After recent political setbacks, many people, hoping and working for serious change, had a “wake-up” call. Instead of decreasing, one after another, new tools of repression made their way into our daily lives. Activists began to look at the struggle with new appreciation for its length and breadth. The realization is dawning on many that this is not short-term resistance. In the words of a colleague, this is a marathon, not a sprint and we need to prepare for it. Serge was in it for the long haul, understanding the enduring demands of serious political reform. As many activists change their tactics and views of their work, Serge becomes ever more relevant. An intellectual and activist, he lived and thought optimistically.
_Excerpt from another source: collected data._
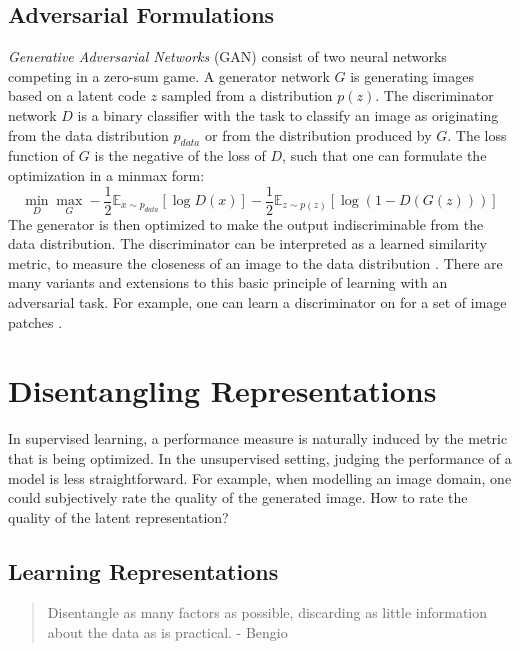 	\subsection{Adversarial Formulations}\label{sec:adversarial}
		\textit{Generative Adversarial Networks} (GAN) \cite{goodfellow14gan} consist of two neural networks competing in a zero-sum game. A generator network $G$ is generating images based on a latent code $z$ sampled from a distribution $p(z)$. The discriminator network $D$ is a binary classifier with the task to classify an image as originating from the data distribution $p_{data}$ or from the distribution produced by $G$. The loss function of $G$ is the negative of the loss of $D$, such that one can formulate the optimization in a minmax form:
		\begin{equation}
				\min_D \max_G - \frac{1}{2} \mathds{E}_{x\sim p_{data}}[\log D(x)] - \frac{1}{2}\mathds{E}_{z\sim p(z)}[\log (1-D(G(z)))]
		\end{equation}
		The generator is then optimized to make the output indiscriminable from the data distribution.
		The discriminator can be interpreted as a learned similarity metric, to measure the closeness of an image to the data distribution \cite{larsen15vaegan}.
		There are many variants and extensions to this basic principle of learning with an adversarial task. For example, one can learn a discriminator on for a set of image patches \cite{isola17image2image}. 

\section{Disentangling Representations}\label{sec:disentangled}
	In supervised learning, a performance measure is naturally induced by the metric that is being optimized. In the unsupervised setting, judging the performance of a model is less straightforward. For example, when modelling an image domain, one could subjectively rate the quality of the generated image.  How to rate the quality of the latent representation?

	\subsection{Learning Representations}

	\begin{quote}
		{Disentangle as many factors as possible, discarding as little information about the data as is practical.} - Bengio \etal \cite{bengio13rep} %
	\end{quote}

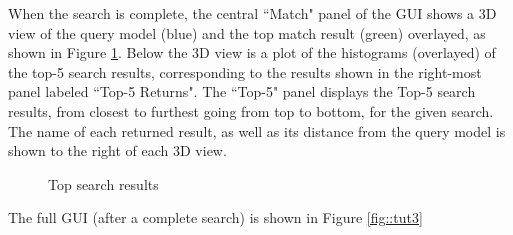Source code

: \documentclass[12pt]{article}
\begin{document}
	\noindent
	When the search is complete, the central ``Match" panel of the GUI shows a 3D view of the query model (blue) and the top match result (green) overlayed, as shown in Figure \ref{fig::tut2}. Below the 3D view is a plot of the histograms (overlayed) of the top-5 search results, corresponding to the results shown in the right-most panel labeled ``Top-5 Returns". The ``Top-5" panel displays the Top-5 search results, from closest to furthest going from top to bottom, for the given search. The name of each returned result, as well as its distance from the query model is shown to the right of each 3D view.
	\begin{figure}[!h]
		\centering
		\caption{Top search results}
		\label{fig::tut2}
	\end{figure}
	\noindent
	The full GUI (after a complete search) is shown in Figure \ref{fig::tut3}
\end{document}
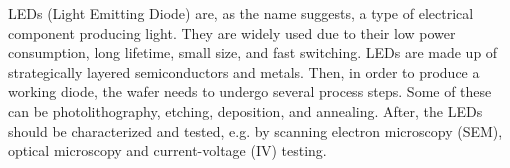 
LEDs (Light Emitting Diode) are, as the name suggests, a type of electrical component producing light. 
They are widely used due to their low power consumption, long lifetime, small size, and fast switching.
LEDs are made up of strategically layered semiconductors and metals.
Then, in order to produce a working diode, the wafer needs to undergo several process steps.
Some of these can be photolithography, etching, deposition, and annealing.
After, the LEDs should be characterized and tested, e.g. by scanning electron microscopy (SEM), optical microscopy and current-voltage (IV) testing.



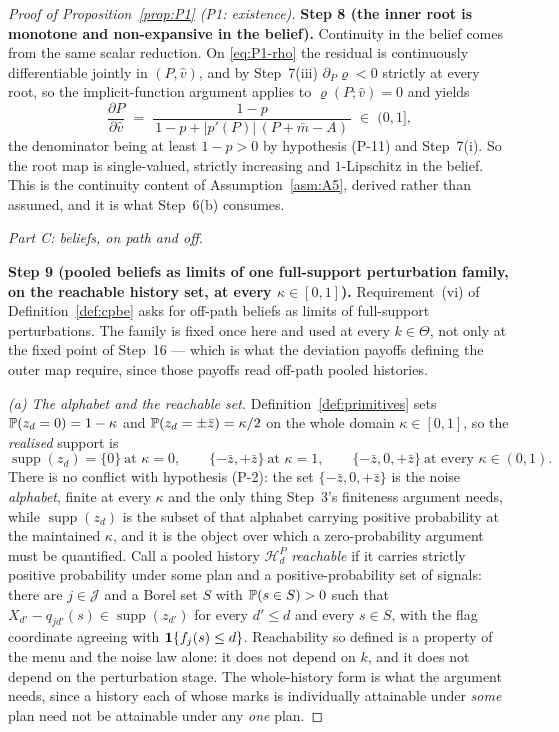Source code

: \begin{proof}[Proof of Proposition~\ref{prop:P1} (P1: existence)]
\smallskip
\noindent\textbf{Step 8 (the inner root is monotone and non-expansive in the belief).}
Continuity in the belief comes from the same scalar reduction. On \eqref{eq:P1-rho} the residual is
continuously differentiable jointly in $(P,\hat v)$, and by Step~7(iii) $\partial_P\varrho < 0$
strictly at every root, so the implicit-function argument applies to $\varrho(P;\hat v) = 0$ and
yields
\begin{equation}
\label{eq:P1-dP}
\frac{\partial P}{\partial \hat v}
\;=\; \frac{1-p}{\,1-p+\lvert p'(P)\rvert\,(P+\bar m-A)\,}
\;\in\; (0,1],
\end{equation}
the denominator being at least $1-p > 0$ by hypothesis (P-11) and Step~7(i). So the root map is
single-valued, strictly increasing and $1$-Lipschitz in the belief. This is the continuity content of
Assumption~\ref{asm:A5}, derived rather than assumed, and it is what Step~6(b) consumes.

\medskip
\noindent\emph{Part C: beliefs, on path and off.}

\smallskip
\noindent\textbf{Step 9 (pooled beliefs as limits of one full-support perturbation family, on the
reachable history set, at every $\kappa \in [0,1]$).}
Requirement~(vi) of Definition~\ref{def:cpbe} asks for off-path beliefs as limits of full-support
perturbations. The family is fixed once here and used at every $k \in \Theta$, not only at the fixed
point of Step~16 --- which is what the deviation payoffs defining the outer map require, since those
payoffs read off-path pooled histories.

\emph{(a) The alphabet and the reachable set.} Definition~\ref{def:primitives} sets
$\Prb(z_d = 0) = 1-\kappa$ and $\Prb(z_d = \pm\bar z) = \kappa/2$ on the whole domain
$\kappa \in [0,1]$, so the \emph{realised} support is
\[
\operatorname{supp}(z_d) = \{0\} \ \text{at } \kappa = 0,
\qquad
\{-\bar z,+\bar z\} \ \text{at } \kappa = 1,
\qquad
\{-\bar z,0,+\bar z\} \ \text{at every } \kappa \in (0,1).
\]
There is no conflict with hypothesis (P-2): the set $\{-\bar z,0,+\bar z\}$ is the noise
\emph{alphabet}, finite at every $\kappa$ and the only thing Step~3's finiteness argument needs,
while $\operatorname{supp}(z_d)$ is the subset of that alphabet carrying positive probability at the
maintained $\kappa$, and it is the object over which a zero-probability argument must be quantified.
Call a pooled history $\mathcal H_d^P$ \emph{reachable} if it carries strictly positive probability
under some plan and a positive-probability set of signals: there are $j \in \mathcal J$ and a Borel
set $S$ with $\Prb(s \in S) > 0$ such that $X_{d'}-q_{jd'}(s) \in \operatorname{supp}(z_{d'})$ for
every $d' \le d$ and every $s \in S$, with the flag coordinate agreeing with $\ind\{f_j(s) \le d\}$.
Reachability so defined is a property of the menu and the noise law alone: it does not depend on $k$,
and it does not depend on the perturbation stage. The whole-history form is what the argument needs,
since a history each of whose marks is individually attainable under \emph{some} plan need not be
attainable under any \emph{one} plan.


\end{proof}
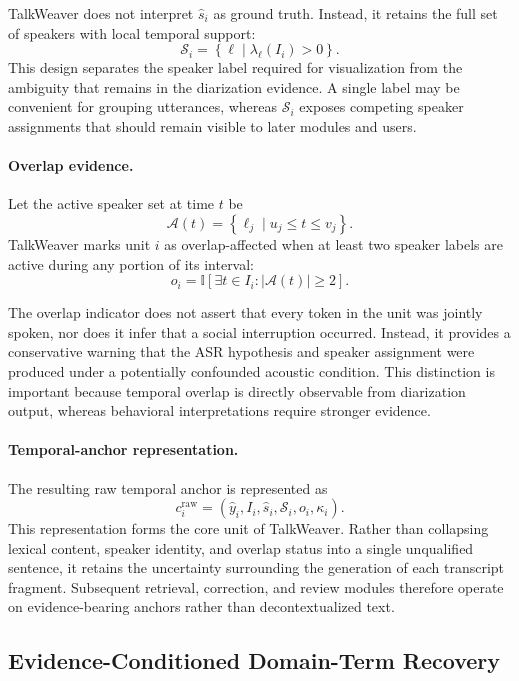 \documentclass[10pt,twocolumn]{article}
\begin{document}
TalkWeaver does not interpret \(\hat{s}_i\) as ground truth. Instead, it retains the full set of speakers with local temporal support:
\[
\mathcal{S}_i
=
\left\{
\ell
\mid
\lambda_{\ell}(I_i)>0
\right\}.
\]
This design separates the speaker label required for visualization from the ambiguity that remains in the diarization evidence. A single label may be convenient for grouping utterances, whereas \(\mathcal{S}_i\) exposes competing speaker assignments that should remain visible to later modules and users.

\paragraph{Overlap evidence.}
Let the active speaker set at time \(t\) be
\[
\mathcal{A}(t)
=
\left\{
\ell_j
\mid
u_j \leq t \leq v_j
\right\}.
\]
TalkWeaver marks unit \(i\) as overlap-affected when at least two speaker labels are active during any portion of its interval:
\[
o_i
=
\mathbb{I}
\left[
\exists t\in I_i:
\left|
\mathcal{A}(t)
\right|
\geq 2
\right].
\]

The overlap indicator does not assert that every token in the unit was jointly spoken, nor does it infer that a social interruption occurred. Instead, it provides a conservative warning that the ASR hypothesis and speaker assignment were produced under a potentially confounded acoustic condition. This distinction is important because temporal overlap is directly observable from diarization output, whereas behavioral interpretations require stronger evidence.

\paragraph{Temporal-anchor representation.}
The resulting raw temporal anchor is represented as
\[
c_i^{\mathrm{raw}}
=
\left(
\hat{y}_i,
I_i,
\hat{s}_i,
\mathcal{S}_i,
o_i,
\kappa_i
\right).
\]
This representation forms the core unit of TalkWeaver. Rather than collapsing lexical content, speaker identity, and overlap status into a single unqualified sentence, it retains the uncertainty surrounding the generation of each transcript fragment. Subsequent retrieval, correction, and review modules therefore operate on evidence-bearing anchors rather than decontextualized text.

\subsection{Evidence-Conditioned Domain-Term Recovery}
\end{document}
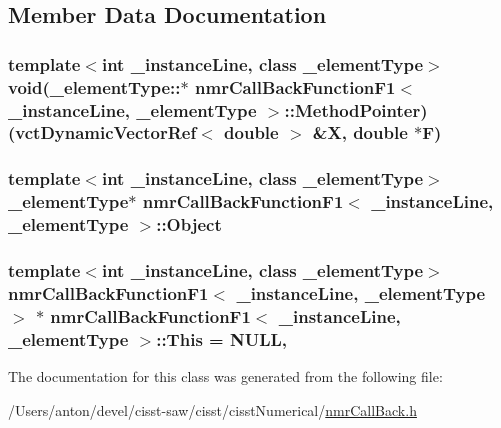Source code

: \subsection{Member Data Documentation}
\hypertarget{classnmr_call_back_function_f1_ab21956b8763a52d6e2b08a2ee0def382}{}
\subsubsection[{Method\+Pointer}]{\setlength{\rightskip}{0pt plus 5cm}template$<$int \+\_\+instance\+Line, class \+\_\+element\+Type$>$ void(\+\_\+element\+Type\+::$\ast$ {\bf nmr\+Call\+Back\+Function\+F1}$<$ \+\_\+instance\+Line, \+\_\+element\+Type $>$\+::Method\+Pointer) ({\bf vct\+Dynamic\+Vector\+Ref}$<$ double $>$ \&X, double $\ast$F)\hspace{0.3cm}{\ttfamily [protected]}}\label{classnmr_call_back_function_f1_ab21956b8763a52d6e2b08a2ee0def382}
\hypertarget{classnmr_call_back_function_f1_a65ebc32c3c8d280b0920dfbb27eb96d8}{}
\subsubsection[{Object}]{\setlength{\rightskip}{0pt plus 5cm}template$<$int \+\_\+instance\+Line, class \+\_\+element\+Type$>$ \+\_\+element\+Type$\ast$ {\bf nmr\+Call\+Back\+Function\+F1}$<$ \+\_\+instance\+Line, \+\_\+element\+Type $>$\+::Object\hspace{0.3cm}{\ttfamily [protected]}}\label{classnmr_call_back_function_f1_a65ebc32c3c8d280b0920dfbb27eb96d8}
\hypertarget{classnmr_call_back_function_f1_a9599c6b2e5c59a8bf504c59824714573}{}
\subsubsection[{This}]{\setlength{\rightskip}{0pt plus 5cm}template$<$int \+\_\+instance\+Line, class \+\_\+element\+Type$>$ {\bf nmr\+Call\+Back\+Function\+F1}$<$ \+\_\+instance\+Line, \+\_\+element\+Type $>$ $\ast$ {\bf nmr\+Call\+Back\+Function\+F1}$<$ \+\_\+instance\+Line, \+\_\+element\+Type $>$\+::This = N\+U\+L\+L\hspace{0.3cm}{\ttfamily [static]}, {\ttfamily [protected]}}\label{classnmr_call_back_function_f1_a9599c6b2e5c59a8bf504c59824714573}


The documentation for this class was generated from the following file\+:\begin{DoxyCompactItemize}
\item 
/\+Users/anton/devel/cisst-\/saw/cisst/cisst\+Numerical/\hyperlink{nmr_call_back_8h}{nmr\+Call\+Back.\+h}\end{DoxyCompactItemize}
His friend Julian Gorkín called him an “eternal vagabond in search of the ideal.” And in these days, as we are bound to suffer losses and falter, Serge has something timeless to teach and inspire us:
Our mistakes were honorable. And even from a point of view less absurdly exalted, we were not so wrong. There is more falsification of ideas now than real confusion, and it is our own discoveries that are falsified. I feel humiliated only for the people who despair because we have been defeated. What is more natural and inevitable than to be beaten, to fail a hundred times, a thousand times, before succeeding? How many times does a child fall before he learns to walk? . . . The main thing is to have strong nerves, everything depends on that. And lucidity . . . Human destiny will brighten.[8]